Problem
Keep every line in which "left" occurs and drop the rest of the data.

Task input

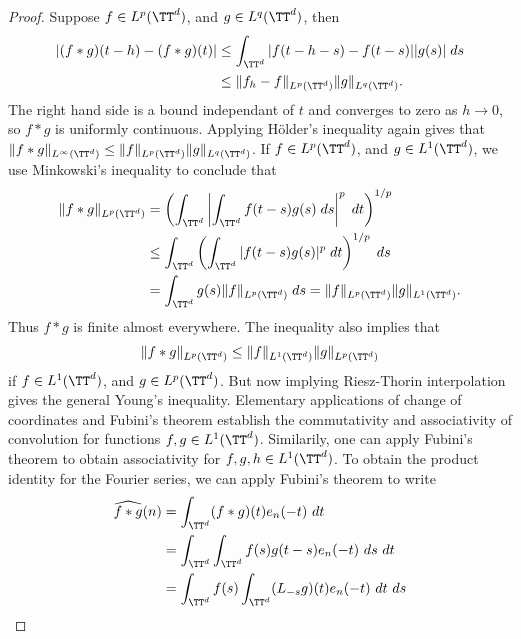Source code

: \begin{proof}
    Suppose $f \in L^p(\TT^d)$, and $g \in L^q(\TT^d)$, then
    \begin{align*}
        |(f * g)(t - h) - (f * g)(t)| &\leq \int_{\TT^d} |f(t-h-s) - f(t-s)| |g(s)|\; ds\\
        &\leq \| f_h - f \|_{L^p(\TT^d)} \| g \|_{L^q(\TT^d)}.
    \end{align*}
    The right hand side is a bound independant of $t$ and converges to zero as $h \to 0$, so $f * g$ is uniformly continuous. Applying H\"{o}lder's inequality again gives that $\| f * g \|_{L^\infty(\TT^d)} \leq \| f \|_{L^p(\TT^d)} \| g \|_{L^q(\TT^d)}$. If $f \in L^p(\TT^d)$, and $g \in L^1(\TT^d)$, we use Minkowski's inequality to conclude that
    \begin{align*}
        \| f * g \|_{L^p(\TT^d)} &= \left( \int_{\TT^d} \left| \int_{\TT^d} f(t-s)g(s)\; ds \right|^p\; dt \right)^{1/p}\\
        &\leq \int_{\TT^d} \left( \int_{\TT^d} |f(t-s)g(s)|^p\; dt \right)^{1/p}\; ds\\
        &= \int_{\TT^d} g(s) \| f \|_{L^p(\TT^d)}\; ds = \| f \|_{L^p(\TT^d)} \| g \|_{L^1(\TT^d)}.
    \end{align*}
    Thus $f * g$ is finite almost everywhere. The inequality also implies that
    \[ \| f * g \|_{L^p(\TT^d)} \leq \| f \|_{L^1(\TT^d)} \| g \|_{L^p(\TT^d)} \]
    if $f \in L^1(\TT^d)$, and $g \in L^p(\TT^d)$. But now implying Riesz-Thorin interpolation gives the general Young's inequality. Elementary applications of change of coordinates and Fubini's theorem establish the commutativity and associativity of convolution for functions $f, g \in L^1(\TT^d)$.
    Similarily, one can apply Fubini's theorem to obtain associativity for $f,g,h \in L^1(\TT^d)$. To obtain the product identity for the Fourier series, we can apply Fubini's theorem to write
    \begin{align*}
        \widehat{f * g}(n) &= \int_{\TT^d} (f * g)(t) e_n(-t)\ dt\\
        &= \int_{\TT^d} \int_{\TT^d} f(s)g(t-s) e_n(-t)\ ds\ dt\\
        &= \int_{\TT^d} f(s) \int_{\TT^d} (L_{-s}g)(t) e_n(-t)\ dt\ ds\\

\end{align*}
\end{proof}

Result of this exercise
        \| f * g \|_{L^p(\TT^d)} &= \left( \int_{\TT^d} \left| \int_{\TT^d} f(t-s)g(s)\; ds \right|^p\; dt \right)^{1/p}\\
        &\leq \int_{\TT^d} \left( \int_{\TT^d} |f(t-s)g(s)|^p\; dt \right)^{1/p}\; ds\\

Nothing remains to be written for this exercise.